In being a member of the Open Government Partnership, Scotland is seeking a culture of governance that follows the principles of transparency, accountability and participation. This is the lifeblood of open government and we all know the importance of getting it right. Scotland was also one of the first governments to sign up to the Global Goals.
If you work in the Scottish third sector, at least one – but probably more – of the Global Goals for Sustainable Development will align with your mission. From housing and health to education and the land, the Global Goals cover a huge range of topics that require a country specific response to ensure their successful implementation at home.
So, how can open government support us toadvancetheGlobal Goals in Scotland?
There are a number of specific goals and targets amongst the 17 Sustainable Development Goals that directly relate to open government, in particular targets that fall under Goal 16: Peace and Strong Institutions. Targets that sit behind many of the other goals specifically call out the role for access to information, participation and transparency and, by advancing towards a more open government, we’re supporting their delivery.

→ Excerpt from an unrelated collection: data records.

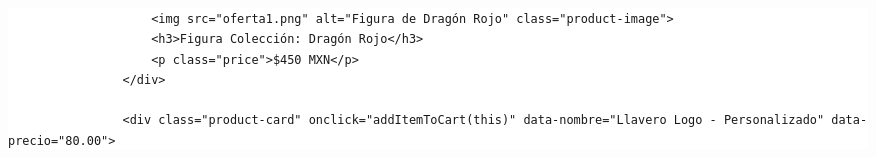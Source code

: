                         <img src="oferta1.png" alt="Figura de Dragón Rojo" class="product-image"> 
                        <h3>Figura Colección: Dragón Rojo</h3>
                        <p class="price">$450 MXN</p>
                    </div>

                    <div class="product-card" onclick="addItemToCart(this)" data-nombre="Llavero Logo - Personalizado" data-precio="80.00">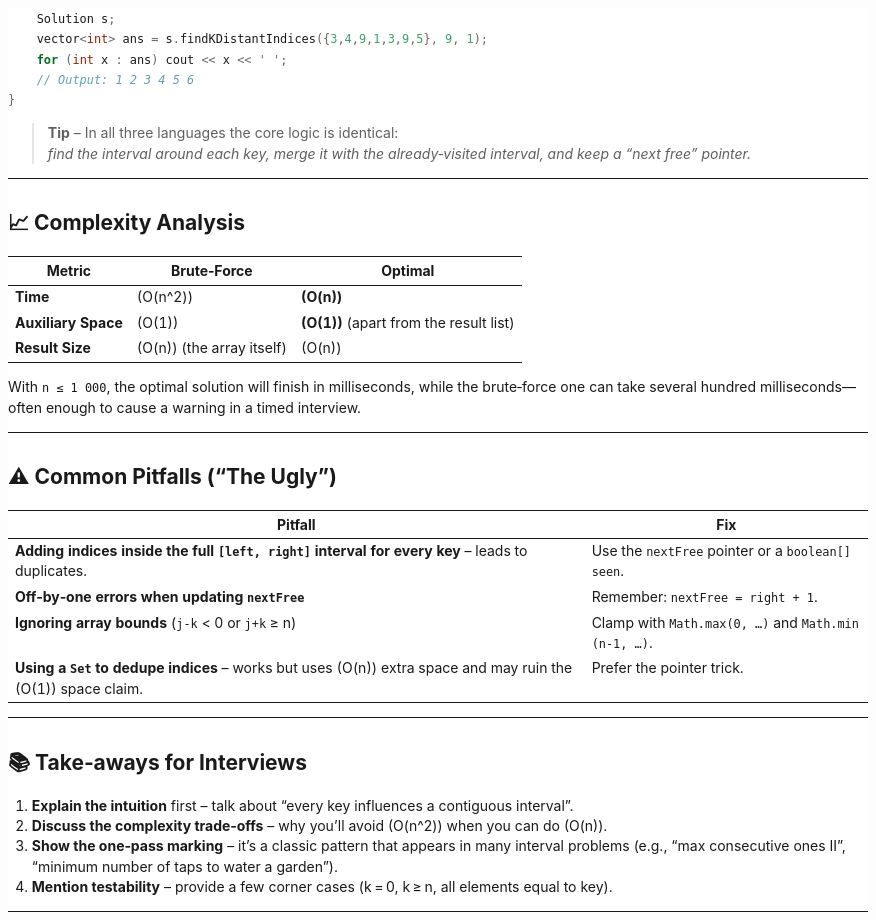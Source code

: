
 ```cpp
    Solution s;
    vector<int> ans = s.findKDistantIndices({3,4,9,1,3,9,5}, 9, 1);
    for (int x : ans) cout << x << ' ';
    // Output: 1 2 3 4 5 6
}
```

> **Tip** – In all three languages the core logic is identical:  
> *find the interval around each key, merge it with the already‑visited interval, and keep a “next free” pointer.*

---

## 📈 Complexity Analysis

| Metric | Brute‑Force | Optimal |
|--------|-------------|---------|
| **Time** | \(O(n^2)\) | **\(O(n)\)** |
| **Auxiliary Space** | \(O(1)\) | **\(O(1)\)** (apart from the result list) |
| **Result Size** | \(O(n)\) (the array itself) | \(O(n)\) |

With `n ≤ 1 000`, the optimal solution will finish in milliseconds, while the brute‑force one can take several hundred milliseconds—often enough to cause a warning in a timed interview.

---

## ⚠️ Common Pitfalls (“The Ugly”)

| Pitfall | Fix |
|---------|-----|
| **Adding indices inside the full `[left, right]` interval for every key** – leads to duplicates. | Use the `nextFree` pointer or a `boolean[] seen`. |
| **Off‑by‑one errors when updating `nextFree`** | Remember: `nextFree = right + 1`. |
| **Ignoring array bounds** (`j-k` < 0 or `j+k` ≥ n) | Clamp with `Math.max(0, …)` and `Math.min(n-1, …)`. |
| **Using a `Set` to dedupe indices** – works but uses \(O(n)\) extra space and may ruin the \(O(1)\) space claim. | Prefer the pointer trick. |

---

## 📚 Take‑aways for Interviews

1. **Explain the intuition** first – talk about “every key influences a contiguous interval”.
2. **Discuss the complexity trade‑offs** – why you’ll avoid \(O(n^2)\) when you can do \(O(n)\).
3. **Show the one‑pass marking** – it’s a classic pattern that appears in many interval problems (e.g., “max consecutive ones II”, “minimum number of taps to water a garden”).
4. **Mention testability** – provide a few corner cases (k = 0, k ≥ n, all elements equal to key).

---
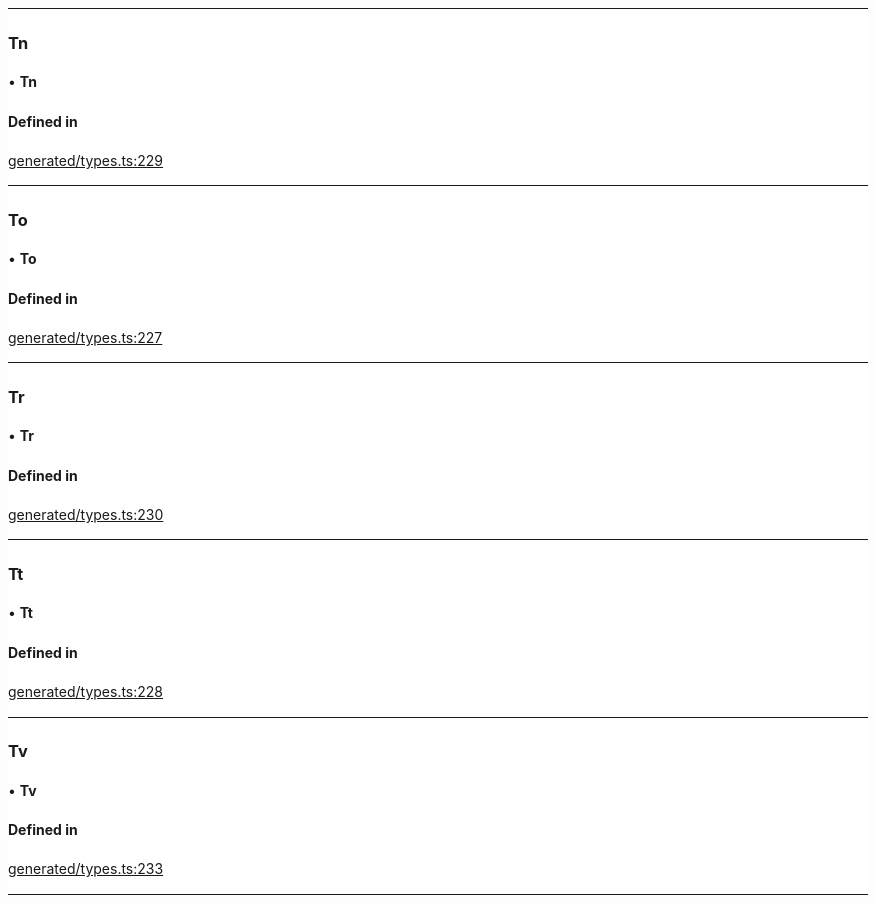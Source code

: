 ___

### Tn

• **Tn**

#### Defined in

[generated/types.ts:229](https://github.com/PolymathNetwork/polymesh-sdk/blob/299ce247/src/generated/types.ts#L229)

___

### To

• **To**

#### Defined in

[generated/types.ts:227](https://github.com/PolymathNetwork/polymesh-sdk/blob/299ce247/src/generated/types.ts#L227)

___

### Tr

• **Tr**

#### Defined in

[generated/types.ts:230](https://github.com/PolymathNetwork/polymesh-sdk/blob/299ce247/src/generated/types.ts#L230)

___

### Tt

• **Tt**

#### Defined in

[generated/types.ts:228](https://github.com/PolymathNetwork/polymesh-sdk/blob/299ce247/src/generated/types.ts#L228)

___

### Tv

• **Tv**

#### Defined in

[generated/types.ts:233](https://github.com/PolymathNetwork/polymesh-sdk/blob/299ce247/src/generated/types.ts#L233)

___
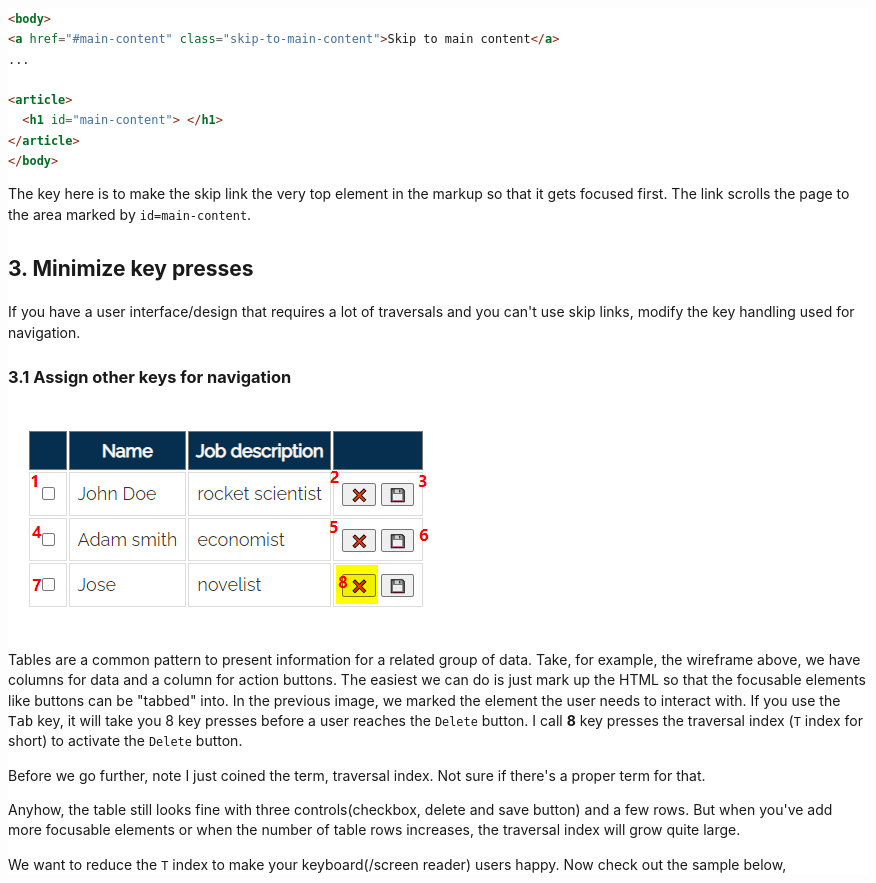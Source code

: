 
```html
<body>
<a href="#main-content" class="skip-to-main-content">Skip to main content</a>
...

<article>
  <h1 id="main-content"> </h1>
</article>
</body>

```

The key here is to make the skip link the very top element in the markup so that it gets focused first. The link scrolls the page to the area marked by `id=main-content`. 

## 3. Minimize key presses

If you have a user interface/design that requires a lot of traversals and you can't use skip links, modify the key handling used for navigation. 


### 3.1 Assign other keys for navigation

<div class="img-demo">
  <img src="/blog/just-tabs.png"/>
</div>

Tables are a common pattern to present information for a related group of data. Take, for example, the wireframe above, we have columns for data and a column for action buttons. The easiest we can do is just mark up the HTML so that the focusable elements like buttons can be "tabbed" into. In the previous image, we marked the element the user needs to interact with. If you use the <kbd>Tab</kbd> key, it will take you 8 key presses before a user reaches the `Delete` button. I call **8** key presses the traversal index (`T` index for short) to activate the `Delete` button. 

Before we go further, note I just coined the term, traversal index. Not sure if there's a proper term for that. 

Anyhow, the table still looks fine with three controls(checkbox, delete and save button) and a few rows. But when you've add more focusable elements or when the number of table rows increases, the traversal index will grow quite large. 

We want to reduce the `T` index to make your keyboard(/screen reader) users happy.  Now check out the sample below, 
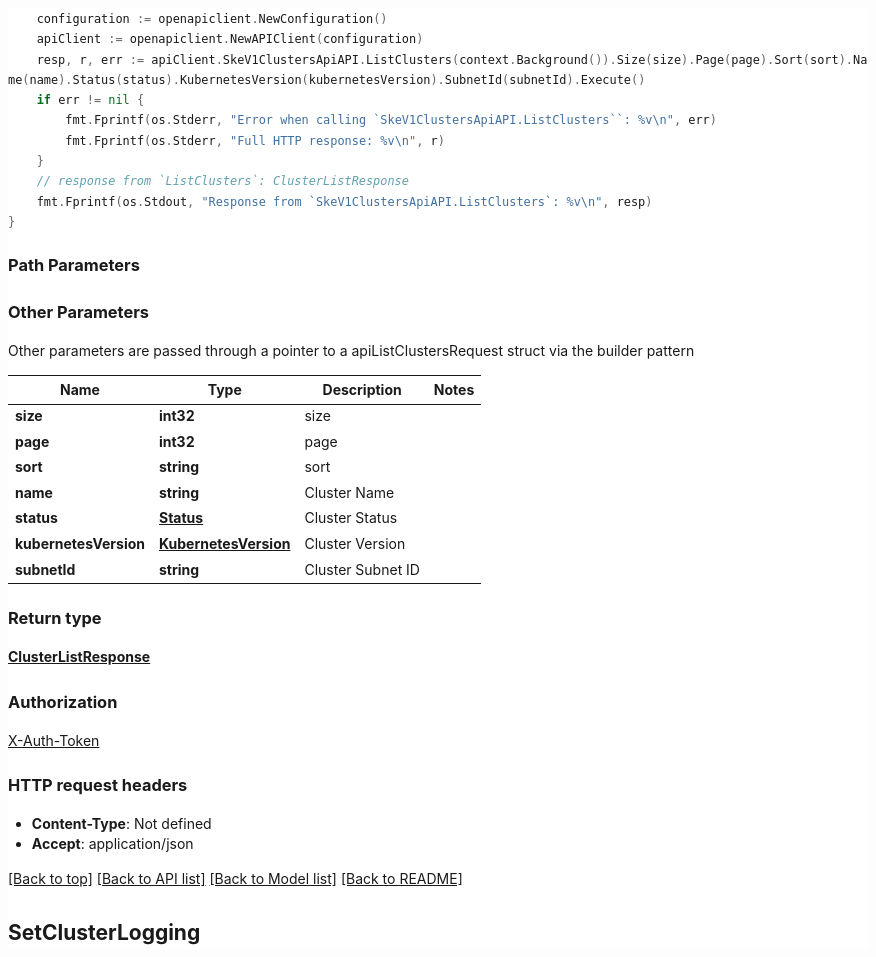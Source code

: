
 ```go
	configuration := openapiclient.NewConfiguration()
	apiClient := openapiclient.NewAPIClient(configuration)
	resp, r, err := apiClient.SkeV1ClustersApiAPI.ListClusters(context.Background()).Size(size).Page(page).Sort(sort).Name(name).Status(status).KubernetesVersion(kubernetesVersion).SubnetId(subnetId).Execute()
	if err != nil {
		fmt.Fprintf(os.Stderr, "Error when calling `SkeV1ClustersApiAPI.ListClusters``: %v\n", err)
		fmt.Fprintf(os.Stderr, "Full HTTP response: %v\n", r)
	}
	// response from `ListClusters`: ClusterListResponse
	fmt.Fprintf(os.Stdout, "Response from `SkeV1ClustersApiAPI.ListClusters`: %v\n", resp)
}
```

### Path Parameters



### Other Parameters

Other parameters are passed through a pointer to a apiListClustersRequest struct via the builder pattern


Name | Type | Description  | Notes
------------- | ------------- | ------------- | -------------
 **size** | **int32** | size | 
 **page** | **int32** | page | 
 **sort** | **string** | sort | 
 **name** | **string** | Cluster Name | 
 **status** | [**Status**](Status.md) | Cluster Status | 
 **kubernetesVersion** | [**KubernetesVersion**](KubernetesVersion.md) | Cluster Version | 
 **subnetId** | **string** | Cluster Subnet ID | 

### Return type

[**ClusterListResponse**](ClusterListResponse.md)

### Authorization

[X-Auth-Token](../README.md#X-Auth-Token)

### HTTP request headers

- **Content-Type**: Not defined
- **Accept**: application/json

[[Back to top]](#) [[Back to API list]](../README.md#documentation-for-api-endpoints)
[[Back to Model list]](../README.md#documentation-for-models)
[[Back to README]](../README.md)


## SetClusterLogging
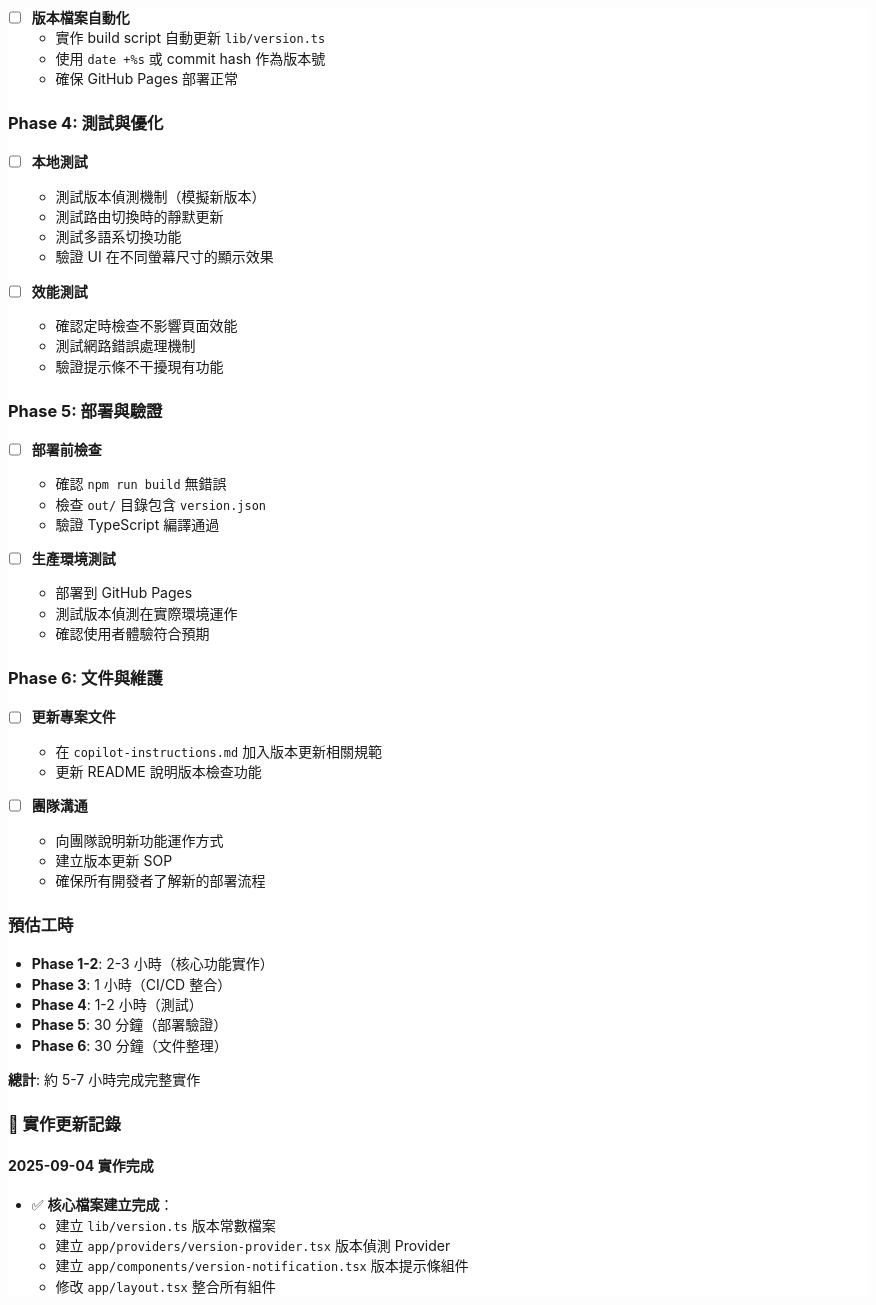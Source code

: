 - [ ] **版本檔案自動化**
  - 實作 build script 自動更新 `lib/version.ts`
  - 使用 `date +%s` 或 commit hash 作為版本號
  - 確保 GitHub Pages 部署正常

### Phase 4: 測試與優化
- [ ] **本地測試**
  - 測試版本偵測機制（模擬新版本）
  - 測試路由切換時的靜默更新
  - 測試多語系切換功能
  - 驗證 UI 在不同螢幕尺寸的顯示效果

- [ ] **效能測試**
  - 確認定時檢查不影響頁面效能
  - 測試網路錯誤處理機制
  - 驗證提示條不干擾現有功能

### Phase 5: 部署與驗證
- [ ] **部署前檢查**
  - 確認 `npm run build` 無錯誤
  - 檢查 `out/` 目錄包含 `version.json`
  - 驗證 TypeScript 編譯通過

- [ ] **生產環境測試**
  - 部署到 GitHub Pages
  - 測試版本偵測在實際環境運作
  - 確認使用者體驗符合預期

### Phase 6: 文件與維護
- [ ] **更新專案文件**
  - 在 `copilot-instructions.md` 加入版本更新相關規範
  - 更新 README 說明版本檢查功能

- [ ] **團隊溝通**
  - 向團隊說明新功能運作方式
  - 建立版本更新 SOP
  - 確保所有開發者了解新的部署流程

### 預估工時
- **Phase 1-2**: 2-3 小時（核心功能實作）
- **Phase 3**: 1 小時（CI/CD 整合）
- **Phase 4**: 1-2 小時（測試）
- **Phase 5**: 30 分鐘（部署驗證）
- **Phase 6**: 30 分鐘（文件整理）

**總計**: 約 5-7 小時完成完整實作

### 🔄 實作更新記錄

#### 2025-09-04 實作完成
- ✅ **核心檔案建立完成**：
  - 建立 `lib/version.ts` 版本常數檔案
  - 建立 `app/providers/version-provider.tsx` 版本偵測 Provider
  - 建立 `app/components/version-notification.tsx` 版本提示條組件
  - 修改 `app/layout.tsx` 整合所有組件
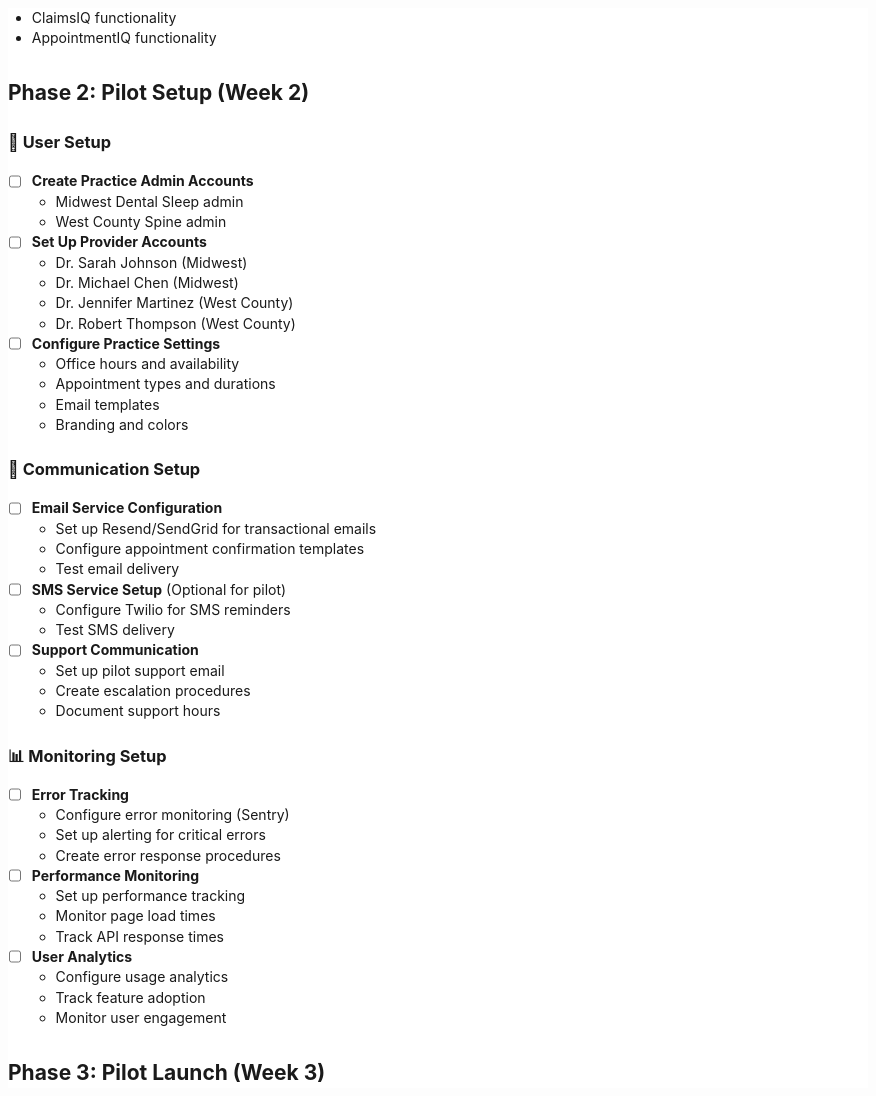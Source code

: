   - ClaimsIQ functionality
  - AppointmentIQ functionality

## Phase 2: Pilot Setup (Week 2)

### 👥 **User Setup**
- [ ] **Create Practice Admin Accounts**
  - Midwest Dental Sleep admin
  - West County Spine admin
- [ ] **Set Up Provider Accounts**
  - Dr. Sarah Johnson (Midwest)
  - Dr. Michael Chen (Midwest)
  - Dr. Jennifer Martinez (West County)
  - Dr. Robert Thompson (West County)
- [ ] **Configure Practice Settings**
  - Office hours and availability
  - Appointment types and durations
  - Email templates
  - Branding and colors

### 📧 **Communication Setup**
- [ ] **Email Service Configuration**
  - Set up Resend/SendGrid for transactional emails
  - Configure appointment confirmation templates
  - Test email delivery
- [ ] **SMS Service Setup** (Optional for pilot)
  - Configure Twilio for SMS reminders
  - Test SMS delivery
- [ ] **Support Communication**
  - Set up pilot support email
  - Create escalation procedures
  - Document support hours

### 📊 **Monitoring Setup**
- [ ] **Error Tracking**
  - Configure error monitoring (Sentry)
  - Set up alerting for critical errors
  - Create error response procedures
- [ ] **Performance Monitoring**
  - Set up performance tracking
  - Monitor page load times
  - Track API response times
- [ ] **User Analytics**
  - Configure usage analytics
  - Track feature adoption
  - Monitor user engagement

## Phase 3: Pilot Launch (Week 3)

For me though, the principles of open government support something far greater – reinforcing the collaborative process of SDG implementation and how to include those outside of government in the entire policy cycle. Appropriately engaging citizens, civil society organisations and the private sector leads to greater responsiveness and public satisfaction. It’s why we need to ensure that the work carried out by the Scottish Government to advance the goals – as well as other similar strategies and initiatives – is delivered in partnership with us.
The Open Government Partnership recognises this link between open government principles and the SDGs, and has called for its members to use OGP National Action Plan ‘to adopt commitments that serve as effective tools to promote transparent and accountable implementation’ of the SDGs.
If Scotland does sign up to another open government action plan – and I hope that we do – then serious consideration should be given to the relevance of the SDGs to Scotland’s open government goals. Work is already underway to ensure the National Performance Framework aligns with the SDGs – a commitment made by the Scottish Government in its current Open Government Action Plan. This should help us in tracking Scotland’s progress towards the goals, but it’s really only a start that leaves me with many questions:
- How will the SDGs become embedded across the whole of Government and how inclusive will this government-led process be?
- Will we ensure Scotland’s future open government agenda supports the implementation of the SDGs?
- Can government embrace the level of policy coordination and collaboration required to bring these initiatives together?
Scotland’s success in achieving the Sustainable Development Goals rests on the Scottish Government’s efforts to ensure an inclusive implementation process. Open government provides us with a way forward on this journey of transformational change.